*Exercise objective:* Check every line below for the word "components" and copy the ones that have it.
++++++++++++++++++++
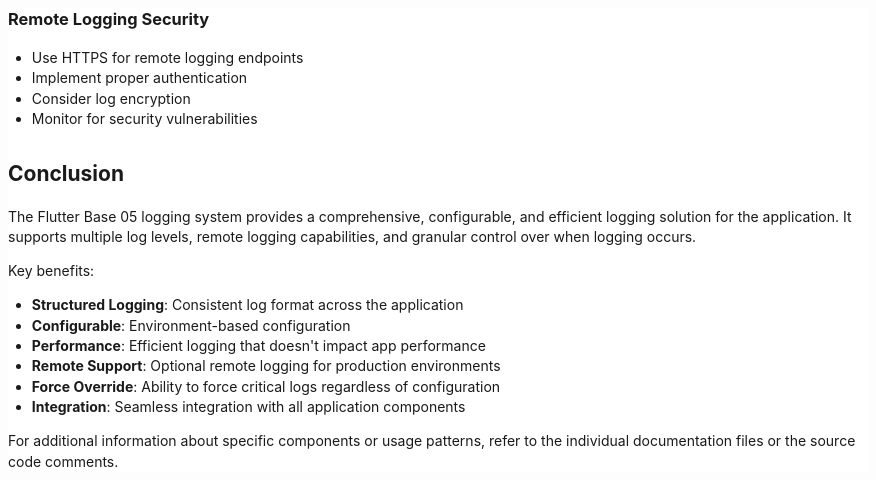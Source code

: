 ### Remote Logging Security

- Use HTTPS for remote logging endpoints
- Implement proper authentication
- Consider log encryption
- Monitor for security vulnerabilities

## Conclusion

The Flutter Base 05 logging system provides a comprehensive, configurable, and efficient logging solution for the application. It supports multiple log levels, remote logging capabilities, and granular control over when logging occurs.

Key benefits:

- **Structured Logging**: Consistent log format across the application
- **Configurable**: Environment-based configuration
- **Performance**: Efficient logging that doesn't impact app performance
- **Remote Support**: Optional remote logging for production environments
- **Force Override**: Ability to force critical logs regardless of configuration
- **Integration**: Seamless integration with all application components

For additional information about specific components or usage patterns, refer to the individual documentation files or the source code comments.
++++++++++++++++++++
*Result:*
- **Integration**: Seamless integration with all application components
For additional information about specific components or usage patterns, refer to the individual documentation files or the source code comments.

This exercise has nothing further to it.